Vallejos Catalina A, Marioni John C, Richardson Sylvia
MRC Biostatistics Unit, Cambridge Institute of Public Health, Cambridge, United Kingdom; EMBL European Bioinformatics Institute, Cambridge, United Kingdom.
EMBL European Bioinformatics Institute, Cambridge, United Kingdom.
PLoS Comput Biol. 2015 Jun 24;11(6):e1004333. doi: 10.1371/journal.pcbi.1004333. eCollection 2015 Jun.

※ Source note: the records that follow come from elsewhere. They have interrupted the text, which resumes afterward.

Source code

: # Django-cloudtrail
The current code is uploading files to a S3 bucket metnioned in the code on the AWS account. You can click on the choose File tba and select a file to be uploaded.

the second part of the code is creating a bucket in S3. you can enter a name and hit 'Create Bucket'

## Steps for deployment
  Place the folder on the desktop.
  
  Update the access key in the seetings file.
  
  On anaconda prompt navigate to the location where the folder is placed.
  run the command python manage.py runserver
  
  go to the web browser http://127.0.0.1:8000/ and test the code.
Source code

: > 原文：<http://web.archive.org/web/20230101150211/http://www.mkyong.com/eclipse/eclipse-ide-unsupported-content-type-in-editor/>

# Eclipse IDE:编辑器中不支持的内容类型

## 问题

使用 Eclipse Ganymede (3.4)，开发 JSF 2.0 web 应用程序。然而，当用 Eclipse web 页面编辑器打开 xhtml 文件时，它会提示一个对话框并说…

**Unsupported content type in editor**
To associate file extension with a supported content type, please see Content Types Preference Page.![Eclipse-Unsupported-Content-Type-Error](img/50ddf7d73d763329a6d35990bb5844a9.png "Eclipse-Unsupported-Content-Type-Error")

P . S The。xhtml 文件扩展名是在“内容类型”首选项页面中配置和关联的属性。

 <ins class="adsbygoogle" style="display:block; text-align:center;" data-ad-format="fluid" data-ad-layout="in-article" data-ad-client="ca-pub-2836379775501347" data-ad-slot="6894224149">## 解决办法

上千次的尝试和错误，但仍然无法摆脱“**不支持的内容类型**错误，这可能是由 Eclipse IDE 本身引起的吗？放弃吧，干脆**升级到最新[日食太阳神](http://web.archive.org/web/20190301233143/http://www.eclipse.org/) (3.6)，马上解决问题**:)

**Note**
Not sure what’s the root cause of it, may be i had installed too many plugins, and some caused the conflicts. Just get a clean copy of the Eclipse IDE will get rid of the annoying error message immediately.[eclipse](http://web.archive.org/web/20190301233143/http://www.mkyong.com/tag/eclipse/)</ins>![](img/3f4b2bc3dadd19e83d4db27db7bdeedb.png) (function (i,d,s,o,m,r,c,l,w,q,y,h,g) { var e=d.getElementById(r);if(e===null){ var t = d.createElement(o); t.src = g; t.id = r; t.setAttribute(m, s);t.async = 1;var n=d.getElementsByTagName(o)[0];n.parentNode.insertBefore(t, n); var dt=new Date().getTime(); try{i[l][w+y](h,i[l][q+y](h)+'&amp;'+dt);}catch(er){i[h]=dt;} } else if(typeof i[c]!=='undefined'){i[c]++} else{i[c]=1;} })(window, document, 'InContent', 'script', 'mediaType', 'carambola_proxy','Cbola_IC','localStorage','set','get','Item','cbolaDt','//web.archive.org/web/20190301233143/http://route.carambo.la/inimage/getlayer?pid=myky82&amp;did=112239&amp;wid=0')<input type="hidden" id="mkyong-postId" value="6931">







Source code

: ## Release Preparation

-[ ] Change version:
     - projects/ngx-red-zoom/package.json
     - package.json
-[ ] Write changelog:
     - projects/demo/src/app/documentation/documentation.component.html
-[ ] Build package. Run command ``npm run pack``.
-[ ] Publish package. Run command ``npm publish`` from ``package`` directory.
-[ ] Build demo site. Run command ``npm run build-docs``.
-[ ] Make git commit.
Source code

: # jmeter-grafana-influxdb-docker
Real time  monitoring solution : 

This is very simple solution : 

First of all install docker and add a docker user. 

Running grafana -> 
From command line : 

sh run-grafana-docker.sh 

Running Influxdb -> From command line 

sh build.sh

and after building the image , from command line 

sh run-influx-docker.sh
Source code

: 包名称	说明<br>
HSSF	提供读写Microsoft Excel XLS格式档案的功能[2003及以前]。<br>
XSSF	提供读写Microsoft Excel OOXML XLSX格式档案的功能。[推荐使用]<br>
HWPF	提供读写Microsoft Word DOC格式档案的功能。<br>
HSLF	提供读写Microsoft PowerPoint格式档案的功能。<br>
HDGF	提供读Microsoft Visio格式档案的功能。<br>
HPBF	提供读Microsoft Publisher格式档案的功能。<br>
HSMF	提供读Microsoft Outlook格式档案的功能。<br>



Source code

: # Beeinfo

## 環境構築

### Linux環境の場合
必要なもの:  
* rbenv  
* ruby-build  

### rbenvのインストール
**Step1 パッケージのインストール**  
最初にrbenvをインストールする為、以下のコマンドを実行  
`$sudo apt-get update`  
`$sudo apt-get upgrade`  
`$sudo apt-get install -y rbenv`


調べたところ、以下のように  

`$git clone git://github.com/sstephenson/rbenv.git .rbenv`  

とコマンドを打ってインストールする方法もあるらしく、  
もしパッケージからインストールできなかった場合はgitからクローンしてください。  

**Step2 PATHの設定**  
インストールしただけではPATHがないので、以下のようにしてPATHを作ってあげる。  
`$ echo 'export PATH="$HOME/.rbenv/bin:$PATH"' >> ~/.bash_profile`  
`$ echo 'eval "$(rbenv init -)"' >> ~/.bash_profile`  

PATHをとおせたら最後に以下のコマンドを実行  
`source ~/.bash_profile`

Single-cell mRNA sequencing can uncover novel cell-to-cell heterogeneity in gene expression levels in seemingly homogeneous populations of cells. However, these experiments are prone to high levels of unexplained technical noise, creating new challenges for identifying genes that show genuine heterogeneous expression within the population of cells under study. BASiCS (Bayesian Analysis of Single-Cell Sequencing data) is an integrated Bayesian hierarchical model where: (i) cell-specific normalisation constants are estimated as part of the model parameters, (ii) technical variability is quantified based on spike-in genes that are artificially introduced to each analysed cell's lysate and (iii) the total variability of the expression counts is decomposed into technical and biological components. BASiCS also provides an intuitive detection criterion for highly (or lowly) variable genes within the population of cells under study. This is formalised by means of tail posterior probabilities associated to high (or low) biological cell-to-cell variance contributions, quantities that can be easily interpreted by users. We demonstrate our method using gene expression measurements from mouse Embryonic Stem Cells. Cross-validation and meaningful enrichment of gene ontology categories within genes classified as highly (or lowly) variable supports the efficacy of our approach.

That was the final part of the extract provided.